About this exercise:
What is needed is a verbatim copy of each record below.

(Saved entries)
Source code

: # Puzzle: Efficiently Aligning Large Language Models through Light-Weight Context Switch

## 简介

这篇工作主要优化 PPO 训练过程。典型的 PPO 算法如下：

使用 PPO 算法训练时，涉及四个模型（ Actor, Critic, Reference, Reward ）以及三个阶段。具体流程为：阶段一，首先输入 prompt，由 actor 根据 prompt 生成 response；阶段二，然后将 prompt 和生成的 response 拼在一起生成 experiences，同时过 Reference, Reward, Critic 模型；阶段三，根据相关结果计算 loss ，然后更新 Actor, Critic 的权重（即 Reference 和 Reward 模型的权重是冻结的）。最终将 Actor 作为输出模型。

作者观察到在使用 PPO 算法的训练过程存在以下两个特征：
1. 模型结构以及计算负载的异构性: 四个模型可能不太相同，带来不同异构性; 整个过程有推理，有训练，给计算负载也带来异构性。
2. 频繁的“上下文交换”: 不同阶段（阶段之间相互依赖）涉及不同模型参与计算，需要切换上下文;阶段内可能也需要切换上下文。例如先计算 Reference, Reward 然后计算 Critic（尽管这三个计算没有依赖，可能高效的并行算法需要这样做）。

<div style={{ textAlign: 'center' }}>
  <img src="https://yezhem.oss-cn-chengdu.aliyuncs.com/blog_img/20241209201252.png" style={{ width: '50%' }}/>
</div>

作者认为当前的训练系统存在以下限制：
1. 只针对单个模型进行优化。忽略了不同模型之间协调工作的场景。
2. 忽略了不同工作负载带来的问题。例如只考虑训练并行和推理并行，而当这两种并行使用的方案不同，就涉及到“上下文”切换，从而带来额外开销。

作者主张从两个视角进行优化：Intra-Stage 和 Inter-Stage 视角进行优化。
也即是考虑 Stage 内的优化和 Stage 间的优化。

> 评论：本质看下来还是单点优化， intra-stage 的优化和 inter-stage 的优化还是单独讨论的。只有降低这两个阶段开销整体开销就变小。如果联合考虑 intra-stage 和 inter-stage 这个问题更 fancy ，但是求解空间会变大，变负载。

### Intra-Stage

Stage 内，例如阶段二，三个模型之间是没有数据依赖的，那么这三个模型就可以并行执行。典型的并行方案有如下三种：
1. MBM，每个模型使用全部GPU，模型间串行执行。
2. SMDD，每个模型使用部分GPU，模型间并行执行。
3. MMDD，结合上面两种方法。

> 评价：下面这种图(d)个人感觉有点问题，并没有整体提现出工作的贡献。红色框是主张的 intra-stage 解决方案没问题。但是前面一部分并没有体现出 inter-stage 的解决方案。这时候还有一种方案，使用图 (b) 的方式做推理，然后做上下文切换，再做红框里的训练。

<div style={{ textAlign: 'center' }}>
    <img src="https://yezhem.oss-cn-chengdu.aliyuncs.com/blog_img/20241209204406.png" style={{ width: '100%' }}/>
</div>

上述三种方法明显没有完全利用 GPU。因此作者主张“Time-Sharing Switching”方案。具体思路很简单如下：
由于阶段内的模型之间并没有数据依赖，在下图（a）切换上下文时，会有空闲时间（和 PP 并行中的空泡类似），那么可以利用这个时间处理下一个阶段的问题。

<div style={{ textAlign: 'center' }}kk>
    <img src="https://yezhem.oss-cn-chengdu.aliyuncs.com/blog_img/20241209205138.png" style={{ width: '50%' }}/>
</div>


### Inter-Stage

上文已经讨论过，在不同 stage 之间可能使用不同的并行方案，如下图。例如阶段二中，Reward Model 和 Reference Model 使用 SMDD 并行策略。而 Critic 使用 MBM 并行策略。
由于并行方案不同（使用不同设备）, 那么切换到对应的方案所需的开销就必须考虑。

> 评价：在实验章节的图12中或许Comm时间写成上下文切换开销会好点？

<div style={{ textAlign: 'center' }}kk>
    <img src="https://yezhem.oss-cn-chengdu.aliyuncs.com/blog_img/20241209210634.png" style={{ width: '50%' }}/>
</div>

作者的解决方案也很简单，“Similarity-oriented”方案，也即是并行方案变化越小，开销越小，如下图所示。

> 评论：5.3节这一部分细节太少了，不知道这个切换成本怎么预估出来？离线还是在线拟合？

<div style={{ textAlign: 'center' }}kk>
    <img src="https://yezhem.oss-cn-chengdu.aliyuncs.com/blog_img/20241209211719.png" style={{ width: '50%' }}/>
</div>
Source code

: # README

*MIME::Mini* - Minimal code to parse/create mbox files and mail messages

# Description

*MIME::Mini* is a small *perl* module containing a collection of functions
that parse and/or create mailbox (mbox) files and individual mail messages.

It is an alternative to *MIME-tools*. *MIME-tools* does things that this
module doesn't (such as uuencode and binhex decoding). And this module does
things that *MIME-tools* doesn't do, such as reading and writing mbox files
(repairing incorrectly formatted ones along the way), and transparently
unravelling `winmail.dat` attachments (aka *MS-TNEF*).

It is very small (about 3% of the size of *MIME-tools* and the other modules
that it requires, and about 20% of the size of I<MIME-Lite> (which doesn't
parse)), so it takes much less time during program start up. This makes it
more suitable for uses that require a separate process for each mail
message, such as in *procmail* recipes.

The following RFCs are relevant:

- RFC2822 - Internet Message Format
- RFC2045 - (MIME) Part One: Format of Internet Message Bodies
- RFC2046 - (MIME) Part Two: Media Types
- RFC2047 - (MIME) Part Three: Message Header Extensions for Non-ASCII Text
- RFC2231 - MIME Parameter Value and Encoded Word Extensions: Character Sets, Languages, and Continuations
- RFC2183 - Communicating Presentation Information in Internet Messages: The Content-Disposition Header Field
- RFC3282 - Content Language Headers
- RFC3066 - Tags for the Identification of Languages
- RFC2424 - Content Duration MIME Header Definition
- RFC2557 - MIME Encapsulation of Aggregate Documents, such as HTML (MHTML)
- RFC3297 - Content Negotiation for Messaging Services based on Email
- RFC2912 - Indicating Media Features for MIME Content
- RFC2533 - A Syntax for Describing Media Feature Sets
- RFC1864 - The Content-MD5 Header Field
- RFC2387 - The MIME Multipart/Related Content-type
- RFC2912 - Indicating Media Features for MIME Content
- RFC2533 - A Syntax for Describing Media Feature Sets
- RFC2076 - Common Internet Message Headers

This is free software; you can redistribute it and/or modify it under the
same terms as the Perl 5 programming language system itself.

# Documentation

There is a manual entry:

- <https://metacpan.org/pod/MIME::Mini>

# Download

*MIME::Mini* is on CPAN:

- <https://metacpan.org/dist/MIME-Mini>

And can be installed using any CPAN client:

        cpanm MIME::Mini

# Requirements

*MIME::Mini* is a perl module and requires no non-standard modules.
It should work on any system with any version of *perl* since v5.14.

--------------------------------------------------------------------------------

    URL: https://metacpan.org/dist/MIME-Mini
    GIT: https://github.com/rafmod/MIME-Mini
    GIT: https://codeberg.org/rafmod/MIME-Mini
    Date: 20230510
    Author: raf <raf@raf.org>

Solution:
Source code

: # Puzzle: Efficiently Aligning Large Language Models through Light-Weight Context Switch

## 简介

这篇工作主要优化 PPO 训练过程。典型的 PPO 算法如下：

使用 PPO 算法训练时，涉及四个模型（ Actor, Critic, Reference, Reward ）以及三个阶段。具体流程为：阶段一，首先输入 prompt，由 actor 根据 prompt 生成 response；阶段二，然后将 prompt 和生成的 response 拼在一起生成 experiences，同时过 Reference, Reward, Critic 模型；阶段三，根据相关结果计算 loss ，然后更新 Actor, Critic 的权重（即 Reference 和 Reward 模型的权重是冻结的）。最终将 Actor 作为输出模型。

作者观察到在使用 PPO 算法的训练过程存在以下两个特征：
1. 模型结构以及计算负载的异构性: 四个模型可能不太相同，带来不同异构性; 整个过程有推理，有训练，给计算负载也带来异构性。
2. 频繁的“上下文交换”: 不同阶段（阶段之间相互依赖）涉及不同模型参与计算，需要切换上下文;阶段内可能也需要切换上下文。例如先计算 Reference, Reward 然后计算 Critic（尽管这三个计算没有依赖，可能高效的并行算法需要这样做）。

<div style={{ textAlign: 'center' }}>
  <img src="https://yezhem.oss-cn-chengdu.aliyuncs.com/blog_img/20241209201252.png" style={{ width: '50%' }}/>
</div>

作者认为当前的训练系统存在以下限制：
1. 只针对单个模型进行优化。忽略了不同模型之间协调工作的场景。
2. 忽略了不同工作负载带来的问题。例如只考虑训练并行和推理并行，而当这两种并行使用的方案不同，就涉及到“上下文”切换，从而带来额外开销。

作者主张从两个视角进行优化：Intra-Stage 和 Inter-Stage 视角进行优化。
也即是考虑 Stage 内的优化和 Stage 间的优化。

> 评论：本质看下来还是单点优化， intra-stage 的优化和 inter-stage 的优化还是单独讨论的。只有降低这两个阶段开销整体开销就变小。如果联合考虑 intra-stage 和 inter-stage 这个问题更 fancy ，但是求解空间会变大，变负载。

### Intra-Stage

Stage 内，例如阶段二，三个模型之间是没有数据依赖的，那么这三个模型就可以并行执行。典型的并行方案有如下三种：
1. MBM，每个模型使用全部GPU，模型间串行执行。
2. SMDD，每个模型使用部分GPU，模型间并行执行。
3. MMDD，结合上面两种方法。

> 评价：下面这种图(d)个人感觉有点问题，并没有整体提现出工作的贡献。红色框是主张的 intra-stage 解决方案没问题。但是前面一部分并没有体现出 inter-stage 的解决方案。这时候还有一种方案，使用图 (b) 的方式做推理，然后做上下文切换，再做红框里的训练。

<div style={{ textAlign: 'center' }}>
    <img src="https://yezhem.oss-cn-chengdu.aliyuncs.com/blog_img/20241209204406.png" style={{ width: '100%' }}/>
</div>

上述三种方法明显没有完全利用 GPU。因此作者主张“Time-Sharing Switching”方案。具体思路很简单如下：
由于阶段内的模型之间并没有数据依赖，在下图（a）切换上下文时，会有空闲时间（和 PP 并行中的空泡类似），那么可以利用这个时间处理下一个阶段的问题。

<div style={{ textAlign: 'center' }}kk>
    <img src="https://yezhem.oss-cn-chengdu.aliyuncs.com/blog_img/20241209205138.png" style={{ width: '50%' }}/>
</div>


### Inter-Stage

上文已经讨论过，在不同 stage 之间可能使用不同的并行方案，如下图。例如阶段二中，Reward Model 和 Reference Model 使用 SMDD 并行策略。而 Critic 使用 MBM 并行策略。
由于并行方案不同（使用不同设备）, 那么切换到对应的方案所需的开销就必须考虑。

> 评价：在实验章节的图12中或许Comm时间写成上下文切换开销会好点？

<div style={{ textAlign: 'center' }}kk>
    <img src="https://yezhem.oss-cn-chengdu.aliyuncs.com/blog_img/20241209210634.png" style={{ width: '50%' }}/>
</div>

作者的解决方案也很简单，“Similarity-oriented”方案，也即是并行方案变化越小，开销越小，如下图所示。

> 评论：5.3节这一部分细节太少了，不知道这个切换成本怎么预估出来？离线还是在线拟合？

<div style={{ textAlign: 'center' }}kk>
    <img src="https://yezhem.oss-cn-chengdu.aliyuncs.com/blog_img/20241209211719.png" style={{ width: '50%' }}/>
</div>
Source code

: # README

*MIME::Mini* - Minimal code to parse/create mbox files and mail messages

# Description

*MIME::Mini* is a small *perl* module containing a collection of functions
that parse and/or create mailbox (mbox) files and individual mail messages.

It is an alternative to *MIME-tools*. *MIME-tools* does things that this
module doesn't (such as uuencode and binhex decoding). And this module does
things that *MIME-tools* doesn't do, such as reading and writing mbox files
(repairing incorrectly formatted ones along the way), and transparently
unravelling `winmail.dat` attachments (aka *MS-TNEF*).

It is very small (about 3% of the size of *MIME-tools* and the other modules
that it requires, and about 20% of the size of I<MIME-Lite> (which doesn't
parse)), so it takes much less time during program start up. This makes it
more suitable for uses that require a separate process for each mail
message, such as in *procmail* recipes.

The following RFCs are relevant:

- RFC2822 - Internet Message Format
- RFC2045 - (MIME) Part One: Format of Internet Message Bodies
- RFC2046 - (MIME) Part Two: Media Types
- RFC2047 - (MIME) Part Three: Message Header Extensions for Non-ASCII Text
- RFC2231 - MIME Parameter Value and Encoded Word Extensions: Character Sets, Languages, and Continuations
- RFC2183 - Communicating Presentation Information in Internet Messages: The Content-Disposition Header Field
- RFC3282 - Content Language Headers
- RFC3066 - Tags for the Identification of Languages
- RFC2424 - Content Duration MIME Header Definition
- RFC2557 - MIME Encapsulation of Aggregate Documents, such as HTML (MHTML)
- RFC3297 - Content Negotiation for Messaging Services based on Email
- RFC2912 - Indicating Media Features for MIME Content
- RFC2533 - A Syntax for Describing Media Feature Sets
- RFC1864 - The Content-MD5 Header Field
- RFC2387 - The MIME Multipart/Related Content-type
- RFC2912 - Indicating Media Features for MIME Content
- RFC2533 - A Syntax for Describing Media Feature Sets
- RFC2076 - Common Internet Message Headers

This is free software; you can redistribute it and/or modify it under the
same terms as the Perl 5 programming language system itself.

# Documentation

There is a manual entry:

- <https://metacpan.org/pod/MIME::Mini>

# Download

*MIME::Mini* is on CPAN:

- <https://metacpan.org/dist/MIME-Mini>

And can be installed using any CPAN client:

        cpanm MIME::Mini

# Requirements

*MIME::Mini* is a perl module and requires no non-standard modules.
It should work on any system with any version of *perl* since v5.14.

--------------------------------------------------------------------------------

    URL: https://metacpan.org/dist/MIME-Mini
    GIT: https://github.com/rafmod/MIME-Mini
    GIT: https://codeberg.org/rafmod/MIME-Mini
    Date: 20230510
    Author: raf <raf@raf.org>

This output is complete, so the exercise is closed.